— Модернистам, — добавил Котик тихо, словно сам испугался своей смелости.
— Модернистам, — визжал Перец, исходя пеной, как шипучка, — проходимцам, которые и рисовать-то не умеют, а только коверкают Господни творения так, что их и узнать-то нельзя. Богохульники! Плевать в лицо Господа!
— Да, конечно, конечно, — сказал я.
— Та-ак, — сказал Перец, наливаясь краской и замахиваясь на меня кулаком. — Та-ак! Поговори! Ничего, ты уж себя угробил. Сдерут твою грязную мазню — и в огонь.
Коуки откинула доску и, выйдя из-за стойки, взяла Перца за шиворот.
— Пустите!
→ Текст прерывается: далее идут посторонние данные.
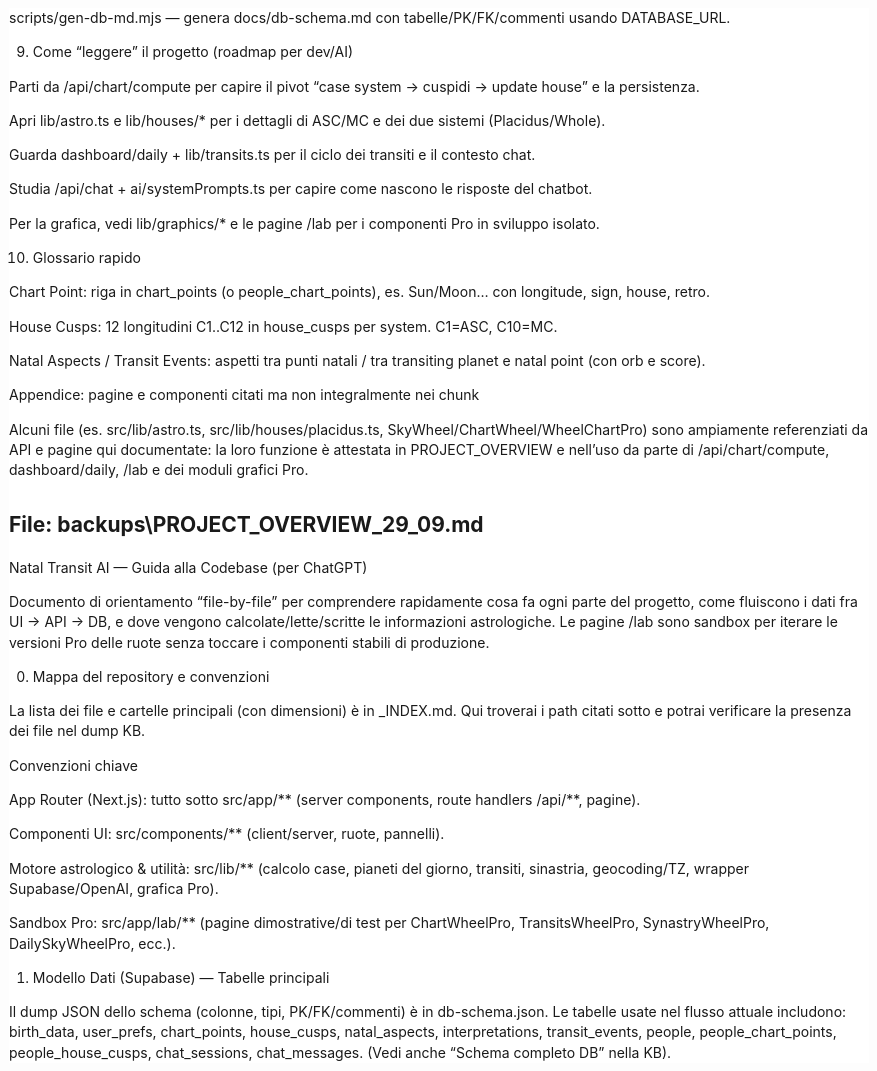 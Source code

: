 scripts/gen-db-md.mjs — genera docs/db-schema.md con tabelle/PK/FK/commenti usando DATABASE_URL.

9) Come “leggere” il progetto (roadmap per dev/AI)

Parti da /api/chart/compute per capire il pivot “case system → cuspidi → update house” e la persistenza.

Apri lib/astro.ts e lib/houses/* per i dettagli di ASC/MC e dei due sistemi (Placidus/Whole).

Guarda dashboard/daily + lib/transits.ts per il ciclo dei transiti e il contesto chat.

Studia /api/chat + ai/systemPrompts.ts per capire come nascono le risposte del chatbot.

Per la grafica, vedi lib/graphics/* e le pagine /lab per i componenti Pro in sviluppo isolato.

10) Glossario rapido

Chart Point: riga in chart_points (o people_chart_points), es. Sun/Moon… con longitude, sign, house, retro.

House Cusps: 12 longitudini C1..C12 in house_cusps per system. C1=ASC, C10=MC.

Natal Aspects / Transit Events: aspetti tra punti natali / tra transiting planet e natal point (con orb e score).

Appendice: pagine e componenti citati ma non integralmente nei chunk

Alcuni file (es. src/lib/astro.ts, src/lib/houses/placidus.ts, SkyWheel/ChartWheel/WheelChartPro) sono ampiamente referenziati da API e pagine qui documentate: la loro funzione è attestata in PROJECT_OVERVIEW e nell’uso da parte di /api/chart/compute, dashboard/daily, /lab e dei moduli grafici Pro.


## File: backups\PROJECT_OVERVIEW_29_09.md

Natal Transit AI — Guida alla Codebase (per ChatGPT)

Documento di orientamento “file-by-file” per comprendere rapidamente cosa fa ogni parte del progetto, come fluiscono i dati fra UI → API → DB, e dove vengono calcolate/lette/scritte le informazioni astrologiche. Le pagine /lab sono sandbox per iterare le versioni Pro delle ruote senza toccare i componenti stabili di produzione.

0) Mappa del repository e convenzioni

La lista dei file e cartelle principali (con dimensioni) è in _INDEX.md. Qui troverai i path citati sotto e potrai verificare la presenza dei file nel dump KB.

Convenzioni chiave

App Router (Next.js): tutto sotto src/app/** (server components, route handlers /api/**, pagine).

Componenti UI: src/components/** (client/server, ruote, pannelli).

Motore astrologico & utilità: src/lib/** (calcolo case, pianeti del giorno, transiti, sinastria, geocoding/TZ, wrapper Supabase/OpenAI, grafica Pro).

Sandbox Pro: src/app/lab/** (pagine dimostrative/di test per ChartWheelPro, TransitsWheelPro, SynastryWheelPro, DailySkyWheelPro, ecc.).

1) Modello Dati (Supabase) — Tabelle principali

Il dump JSON dello schema (colonne, tipi, PK/FK/commenti) è in db-schema.json. Le tabelle usate nel flusso attuale includono: birth_data, user_prefs, chart_points, house_cusps, natal_aspects, interpretations, transit_events, people, people_chart_points, people_house_cusps, chat_sessions, chat_messages. (Vedi anche “Schema completo DB” nella KB).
Я же ничего не сделал! — запротестовал он.
— Я предупреждала, — сказала Коуки.
— Я же никого не тронул, — артачился он.
— В нашем баре не орут, — сказала Коуки, выталкивая его за дверь. И, вернувшись за стойку, предупредила меня: — Сократитесь, мистер Джимсон.
— Слушаюсь, мисс.
Потому что если в «Орле» Коуки была принцессой, то в «Трех перьях» она стала королевой. И все из-за привеска. Что одну женщину губит, другую красит. Верно, все дело в том, что где носить.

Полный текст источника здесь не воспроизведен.